Puglia produces excellent wines, visit Puglia anytime

No visit to Puglia is complete without a trip to one of the many wine makers, to taste and to buy, both for drinking during the holiday and to take home. It’s always wise to visit a cantina early in your holiday so that you have the best wine at the best prices available during your visit. A great way to discover all about Puglia wines and to taste a good selection is to take a wine tour, something that is great to do any time of the year. No surprise then that on our third day we took our guests to one of the cantinas we regularly visit, where we received a warm welcome, for a little wine shopping. No need for tastings this time as we all know what we like.

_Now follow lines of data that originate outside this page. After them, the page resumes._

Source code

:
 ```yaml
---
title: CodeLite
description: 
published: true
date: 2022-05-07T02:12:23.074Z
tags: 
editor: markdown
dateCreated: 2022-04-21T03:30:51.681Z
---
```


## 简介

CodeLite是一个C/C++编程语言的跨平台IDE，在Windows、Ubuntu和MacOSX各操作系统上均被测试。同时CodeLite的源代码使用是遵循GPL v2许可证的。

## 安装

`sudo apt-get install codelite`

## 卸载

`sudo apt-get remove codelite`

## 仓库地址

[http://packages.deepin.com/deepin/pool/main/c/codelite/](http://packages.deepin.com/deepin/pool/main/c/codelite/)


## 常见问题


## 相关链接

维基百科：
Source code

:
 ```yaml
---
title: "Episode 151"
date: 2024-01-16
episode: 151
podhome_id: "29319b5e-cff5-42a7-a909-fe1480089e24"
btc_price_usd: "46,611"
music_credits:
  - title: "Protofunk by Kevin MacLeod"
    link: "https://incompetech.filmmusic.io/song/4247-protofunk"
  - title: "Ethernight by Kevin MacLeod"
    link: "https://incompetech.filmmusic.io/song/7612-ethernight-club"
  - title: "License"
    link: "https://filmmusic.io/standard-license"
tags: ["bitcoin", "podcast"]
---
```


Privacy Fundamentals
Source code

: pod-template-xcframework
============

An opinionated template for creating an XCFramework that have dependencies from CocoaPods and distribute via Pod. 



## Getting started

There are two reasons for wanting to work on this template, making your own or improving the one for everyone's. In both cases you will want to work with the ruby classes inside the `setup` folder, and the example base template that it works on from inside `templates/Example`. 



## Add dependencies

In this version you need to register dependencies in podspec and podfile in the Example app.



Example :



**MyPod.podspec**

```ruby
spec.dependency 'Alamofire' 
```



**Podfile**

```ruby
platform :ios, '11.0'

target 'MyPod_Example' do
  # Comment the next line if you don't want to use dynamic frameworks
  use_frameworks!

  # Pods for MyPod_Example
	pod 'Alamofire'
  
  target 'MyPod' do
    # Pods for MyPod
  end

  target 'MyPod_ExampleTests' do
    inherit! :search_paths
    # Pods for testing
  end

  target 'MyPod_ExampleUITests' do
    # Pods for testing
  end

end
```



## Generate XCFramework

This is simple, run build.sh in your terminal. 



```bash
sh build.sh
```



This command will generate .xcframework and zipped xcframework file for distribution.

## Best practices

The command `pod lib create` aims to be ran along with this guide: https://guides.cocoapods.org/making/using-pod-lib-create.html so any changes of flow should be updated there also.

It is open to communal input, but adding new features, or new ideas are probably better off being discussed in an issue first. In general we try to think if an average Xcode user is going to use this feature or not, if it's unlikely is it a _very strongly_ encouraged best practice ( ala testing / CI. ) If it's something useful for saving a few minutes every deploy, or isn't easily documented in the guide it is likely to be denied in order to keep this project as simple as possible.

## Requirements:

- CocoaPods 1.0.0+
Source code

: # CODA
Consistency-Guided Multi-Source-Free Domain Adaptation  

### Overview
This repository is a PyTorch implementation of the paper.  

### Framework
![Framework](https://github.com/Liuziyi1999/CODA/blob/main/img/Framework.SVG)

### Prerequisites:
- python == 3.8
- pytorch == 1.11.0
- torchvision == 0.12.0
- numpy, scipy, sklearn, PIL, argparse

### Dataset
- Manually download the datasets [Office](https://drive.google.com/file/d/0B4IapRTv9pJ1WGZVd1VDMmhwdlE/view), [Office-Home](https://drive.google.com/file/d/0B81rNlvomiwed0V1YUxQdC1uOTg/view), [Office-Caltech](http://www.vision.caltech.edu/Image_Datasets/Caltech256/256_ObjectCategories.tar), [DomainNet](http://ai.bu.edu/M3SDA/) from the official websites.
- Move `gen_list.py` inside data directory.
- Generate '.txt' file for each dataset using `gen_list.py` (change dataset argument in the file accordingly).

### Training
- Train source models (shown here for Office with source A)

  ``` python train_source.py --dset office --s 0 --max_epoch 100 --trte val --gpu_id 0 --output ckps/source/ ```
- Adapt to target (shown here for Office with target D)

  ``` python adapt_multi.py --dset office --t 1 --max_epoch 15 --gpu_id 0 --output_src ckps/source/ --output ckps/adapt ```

Puglia is for anytime, great restaurants in the historic town centresWe were quite close to the town of Mesagne, a personal favourite. With one of the best maintained “centro storico” (historic centre) and a selection of superb restaurants it should not be missed. We took our guests to Osteria VicoLetto, located on a tiny paved alleyway just inside the centro storico. The speciality antipasti arrives as two plates, one from the land, one from the sea with some very different dishes. We ordered three antipasti between the six of us and there was more than enough to go around. Our main courses were all fantastic : pork fillet stuffed with local cheese and sun-dried tomato and wrapped in proscuitto was sublime, the tastiest, tenderest pork I have had in a long time. The pasta with lobster sauce and the orecchiette with meatballs and involtini were also judged to be excellent. The men passed on dessert, we ordered a taster plate for the three of us; the waiter smiled knowingly. When the taster plates arrived, they were rapidly followed by extra plates and forks – our men soon joined in.

Lunch for six, complete with complimentary prosecco, three bottles of very good wine, water and three  courses each …. 180 euros.

A gentle stroll is almost obligatory after such a great lunch; it soon led us to the No Time cafe where we sat outside opposite the church with digestivi and watched the sun go down.